Illegale Tierimporte (3)

Rechtsunsicherheit und Behördenchaos

Rechtsunsicherheit beim Tierimport
© ilro - Fotolia.com

Das zähe Bemühen von CharityWatch.de, verbindliche Auskünfte der 16 Länderministerien zur Anwendung der einschlägigen Gesetze und Verordnungen auf die Einfuhr von Tieren durch Tierschutzorganisationen zu erhalten, bekommt jetzt Aufwind. Die neue erste Vorsitzende des Arbeitskreises Tierschutz der Länderarbeitsgemeinschaft Verbraucherschutz (LAV), Dr. Ulrike Marschner, zeigt sich engagiert und gesprächsbereit. Die enorme Rechtsunsicherheit zu diesem Thema jedoch kann auch sie nicht einfach beseitigen. Ob Veterinäre, Tierschützer oder die Übernehmer von Hunden, alle Beteiligten haben Fragen. Und die Antworten variieren.

Zwei Rechtsgebiete. Das Grundproblem dabei besteht in der Verflechtung zweier verschiedener Rechtsgebiete: Hier europäisches Recht in Form der Binnenmarkt-Tierseuchenschutzverordnung (BMTierSSchV) inklusive der geforderten TRACES-Meldungen; dort deutsches Recht in Form des Tierschutzgesetzes mit Sachkundenachweise nach Paragraph 11. Hinzu kommt der Unterschied zwischen Rechtsetzung (Bund beziehungsweise EU) und Vollzug (Länder). Und genau diese Verflechtung von Tierseuchenrecht und Tierschutzrecht macht die Probleme: in der Auslegung der Bestimmungen, in der Anwendung und nicht zuletzt in den Zuständigkeiten.

BMELV-Auslegung. Der Wendepunkt im Gesetzesverständnis der Ministerien sowie der ausführenden Behörden lag im September 2010. Auf eine detaillierte Anfrage von Werner Hille, Betreiber der Tiervermittlungsplattform Zergportal, hin veröffentlichte das Bundesministerium für Ernährung, Landwirtschaft und Verbraucherschutz (BMELV), Dr. Patrick Huselstein, dessen Rechtsauffassung. Ausgehend vom intendierten Besitzerwechsel, der beim Import durch Tierschutzorganisationen quasi strukturell bedingt ist, wollen diese ihre Tiere doch in Deutschland vermitteln, werden die Regelungen der EU-Verordnung Nr. 388/2010 vom BMELV als unerheblich deklariert und stattdessen die Richtlinie 92/65/EWG als allein verbindlich ausgewiesen.

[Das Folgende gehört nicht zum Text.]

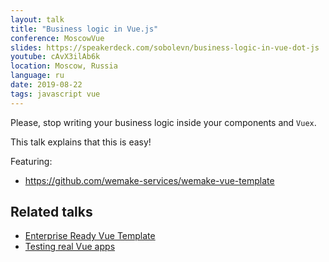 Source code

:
 ```yaml
---
layout: talk
title: "Business logic in Vue.js"
conference: MoscowVue
slides: https://speakerdeck.com/sobolevn/business-logic-in-vue-dot-js
youtube: cAvX3ilAb6k
location: Moscow, Russia
language: ru
date: 2019-08-22
tags: javascript vue
---
```


Please, stop writing your business logic inside your components and `Vuex`.

This talk explains that this is easy!

Featuring:
- <https://github.com/wemake-services/wemake-vue-template>

## Related talks

- [Enterprise Ready Vue Template](https://sobolevn.me/talks/moscowjs-2018)
- [Testing real Vue apps](https://sobolevn.me/talks/krasnodar-dev-days-2018)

Das hat restriktive Bedingungen für Tierschutzorganisationen zur Folge: Nach dieser Interpretation ist jegliche Einfuhr von Tieren durch Tierschutzorganisationen gewerblich und bedarf deshalb einer entsprechenden tierschutzrechtlichen Genehmigung (Paragraph 11 TSchG für gewerblichen Handel mit Tieren). Für diese Genehmigung wiederum voraussetzend ist der Sachkundenachweis. Das ist der tierschutzrechtliche Teil. Von dort geht es über zum Tierseuchenrecht mit der Verpflichtung, eine Registriernummer nach Paragraph 4 BMTierSSchV zu beantragen und des Weiteren alle Transporte über TRACES zu melden.

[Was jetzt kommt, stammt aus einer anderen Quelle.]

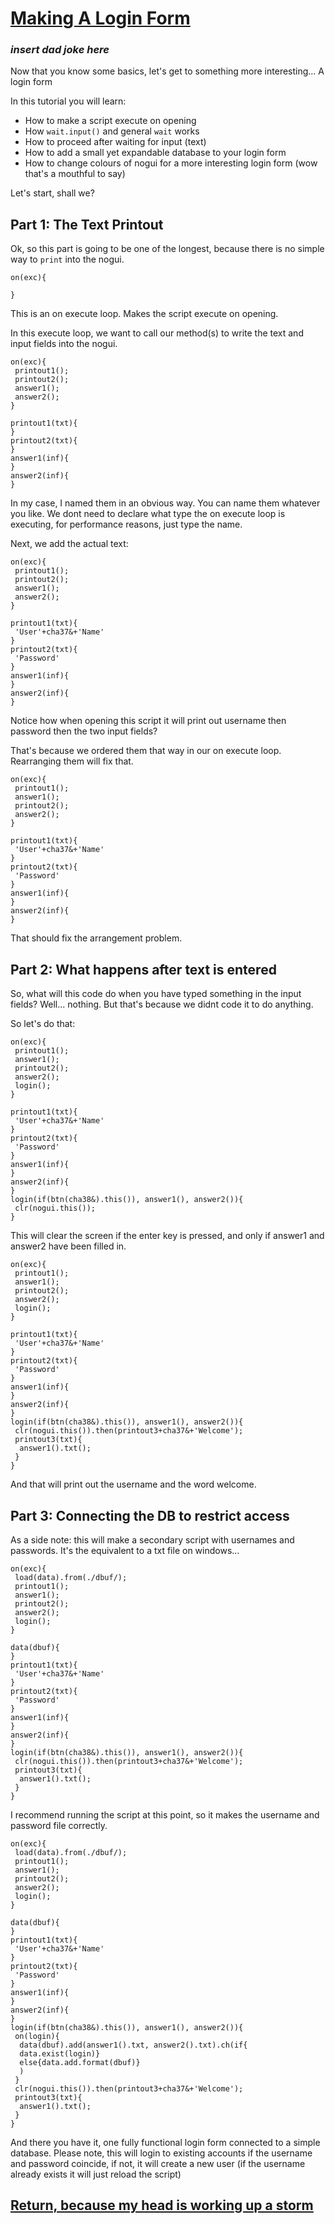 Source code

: # [Making A Login Form](https://docs.pipewarp.co.uk/SYSlang/#Index)

### *insert dad joke here*
Now that you know some basics, let's get to something more interesting...
A login form

In this tutorial you will learn:
* How to make a script execute on opening
* How `wait.input()` and general `wait` works
* How to proceed after waiting for input (text)
* How to add a small yet expandable database to your login form
* How to change colours of nogui for a more interesting login form (wow that's a mouthful to say)

Let's start, shall we?
## Part 1: The Text Printout

Ok, so this part is going to be one of the longest, because there is no simple way to `print` into the nogui.
```
on(exc){

}
```
This is an on execute loop. Makes the script execute on opening.

In this execute loop, we want to call our method(s) to write the text and input fields into the nogui.
```
on(exc){
 printout1();
 printout2();
 answer1();
 answer2();
}

printout1(txt){
}
printout2(txt){
}
answer1(inf){
}
answer2(inf){
}
```

In my case, I named them in an obvious way. You can name them whatever you like.
We dont need to declare what type the on execute loop is executing, for performance reasons, just type the name.

Next, we add the actual text:
```
on(exc){
 printout1();
 printout2();
 answer1();
 answer2();
}

printout1(txt){
 'User'+cha37&+'Name'
}
printout2(txt){
 'Password'
}
answer1(inf){
}
answer2(inf){
}
```

Notice how when opening this script it will print out username then password then the two input fields?

That's because we ordered them that way in our on execute loop. Rearranging them will fix that.
```
on(exc){
 printout1();
 answer1();
 printout2();
 answer2();
}

printout1(txt){
 'User'+cha37&+'Name'
}
printout2(txt){
 'Password'
}
answer1(inf){
}
answer2(inf){
}
```

That should fix the arrangement problem.

## Part 2: What happens after text is entered

So, what will this code do when you have typed something in the input fields?
Well... nothing. But that's because we didnt code it to do anything.

So let's do that:
```
on(exc){
 printout1();
 answer1();
 printout2();
 answer2();
 login();
}

printout1(txt){
 'User'+cha37&+'Name'
}
printout2(txt){
 'Password'
}
answer1(inf){
}
answer2(inf){
}
login(if(btn(cha38&).this()), answer1(), answer2()){
 clr(nogui.this());
}
```
This will clear the screen if the enter key is pressed, and only if answer1 and answer2 have been filled in.
```
on(exc){
 printout1();
 answer1();
 printout2();
 answer2();
 login();
}

printout1(txt){
 'User'+cha37&+'Name'
}
printout2(txt){
 'Password'
}
answer1(inf){
}
answer2(inf){
}
login(if(btn(cha38&).this()), answer1(), answer2()){
 clr(nogui.this()).then(printout3+cha37&+'Welcome');
 printout3(txt){
  answer1().txt();
 }
}
```
And that will print out the username and the word welcome.

## Part 3: Connecting the DB to restrict access

As a side note: this will make a secondary script with usernames and passwords. It's the equivalent to a txt file on windows...
```
on(exc){
 load(data).from(./dbuf/);
 printout1();
 answer1();
 printout2();
 answer2();
 login();
}

data(dbuf){
}
printout1(txt){
 'User'+cha37&+'Name'
}
printout2(txt){
 'Password'
}
answer1(inf){
}
answer2(inf){
}
login(if(btn(cha38&).this()), answer1(), answer2()){
 clr(nogui.this()).then(printout3+cha37&+'Welcome');
 printout3(txt){
  answer1().txt();
 }
}
```
I recommend running the script at this point, so it makes the username and password file correctly. 
```
on(exc){
 load(data).from(./dbuf/);
 printout1();
 answer1();
 printout2();
 answer2();
 login();
}

data(dbuf){
}
printout1(txt){
 'User'+cha37&+'Name'
}
printout2(txt){
 'Password'
}
answer1(inf){
}
answer2(inf){
}
login(if(btn(cha38&).this()), answer1(), answer2()){
 on(login){
  data(dbuf).add(answer1().txt, answer2().txt).ch(if{
  data.exist(login)}
  else{data.add.format(dbuf)}
  )
 }
 clr(nogui.this()).then(printout3+cha37&+'Welcome');
 printout3(txt){
  answer1().txt();
 }
}
```
And there you have it, one fully functional login form connected to a simple database.
Please note, this will login to existing accounts if the username and password coincide, if not, it will create a new user (if the username already exists it will just reload the script)

## [Return, because my head is working up a storm](https://docs.pipewarp.co.uk/SYSlang/#Index)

Knackpunkt Gewerblichkeit. Der gesamte Verfahrenskomplex zentriert sich um den Begriff der Gewerblichkeit. Und gegen diese Kategorisierung legen einige große Tierschutzorganisationen ihr Veto ein und wollen die Gleichstellung des Tierschutzes mit dem Handel jetzt vor Gericht klären lassen. Bis dahin jedoch gelten die aktuellen Bestimmungen in der Auslegung des Bundesministeriums, die jedoch nicht unumstritten ist. Auch gibt das Grundgesetz den Ländern für die Durchführung und Überwachung der Einhaltung der Regelungen des Gemeinschaftsrechts viel Spielraum, so dass es derzeit kein ländereinheitliches Prozedere gibt. Darüber hinaus finden die juristischen Auslegungen zur Frage der Gewerblichkeit wie zum Beispiel die des Verwaltungsjuristen Dierk Thümmel, welcher diese für Tierschutzorganisationen bejaht, ihre Gegenposition.

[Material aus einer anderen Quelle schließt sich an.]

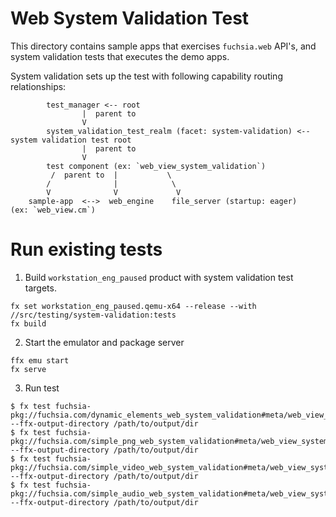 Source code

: # Web System Validation Test

This directory contains sample apps that exercises `fuchsia.web` API's, and system validation tests that executes the demo apps.

System validation sets up the test with following capability routing relationships:

```
        test_manager <-- root
                |  parent to
                V
        system_validation_test_realm (facet: system-validation) <-- system validation test root
                |  parent to
                V
        test component (ex: `web_view_system_validation`)
         /  parent to  |           \
        /              |            \
        V              V             V
    sample-app  <-->  web_engine    file_server (startup: eager)
(ex: `web_view.cm`)
```

# Run existing tests

1. Build `workstation_eng_paused` product with system validation test targets.

```
fx set workstation_eng_paused.qemu-x64 --release --with //src/testing/system-validation:tests
fx build
```

2. Start the emulator and package server

```
ffx emu start
fx serve
```

3. Run test

```
$ fx test fuchsia-pkg://fuchsia.com/dynamic_elements_web_system_validation#meta/web_view_system_validation.cm --ffx-output-directory /path/to/output/dir
$ fx test fuchsia-pkg://fuchsia.com/simple_png_web_system_validation#meta/web_view_system_validation.cm --ffx-output-directory /path/to/output/dir
$ fx test fuchsia-pkg://fuchsia.com/simple_video_web_system_validation#meta/web_view_system_validation.cm --ffx-output-directory /path/to/output/dir
$ fx test fuchsia-pkg://fuchsia.com/simple_audio_web_system_validation#meta/web_view_system_validation.cm --ffx-output-directory /path/to/output/dir
``` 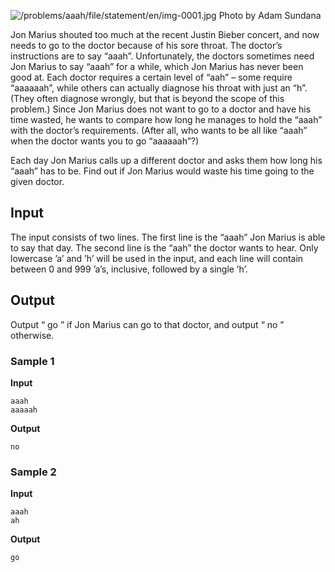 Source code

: ![/problems/aaah/file/statement/en/img-0001.jpg](https://open.kattis.com/problems/aaah/file/statement/en/img-0001.jpg)
Photo by Adam
Sundana

Jon Marius shouted too much at the recent Justin Bieber
concert, and now needs to go to the doctor because of his sore
throat. The doctor’s instructions are to say “aaah”.
Unfortunately, the doctors sometimes need Jon Marius to say
“aaah” for a while, which Jon Marius has never been good at.
Each doctor requires a certain level of “aah” – some
require “aaaaaah”, while others can actually diagnose his
throat with just an “h”. (They often diagnose wrongly, but that
is beyond the scope of this problem.) Since Jon Marius does not
want to go to a doctor and have his time wasted, he wants to
compare how long he manages to hold the “aaah” with the
doctor’s requirements. (After all, who wants to be all like
“aaah” when the doctor wants you to go “aaaaaah”?)

Each day Jon Marius calls up a different doctor and asks
them how long his “aaah” has to be. Find out if Jon Marius
would waste his time going to the given doctor.

## Input
The input consists of two lines. The first line is the
“aaah” Jon Marius is able to say that day. The second line is
the “aah” the doctor wants to hear. Only lowercase ’a’ and ’h’
will be used in the input, and each line will contain between 0 and 999 ’a’s, inclusive, followed by a
single ’h’.

## Output
Output “ go ” if Jon Marius can go to that
doctor, and output “ no ” otherwise.

### Sample 1
**Input**
```text
aaah
aaaaah
```
**Output**
```text
no
```

### Sample 2
**Input**
```text
aaah
ah
```
**Output**
```text
go
```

Neue Erkenntnis. Ulrike Marschner von der Arbeitsgruppe Tierschutz der LAV gibt in einem Gespräch mit CharityWatch.de ganz offen zu, dass die Länder im Aspekt der Gewerblichkeit erst mit der Rechtsauslegung des BMELV im September 2010 bestärkt worden seien. Damit erklärt sie, was die Recherchen von CharityWatch.de belegen: Bisher sind die entsprechenden Rechtsvorschriften von den Ländern so nicht angewendet worden. Marschner wirbt auch um Verständnis dafür, dass die Verfehlungen der Tierschutzorganisationen für die Vergangenheit nicht mehr geahndet werden können.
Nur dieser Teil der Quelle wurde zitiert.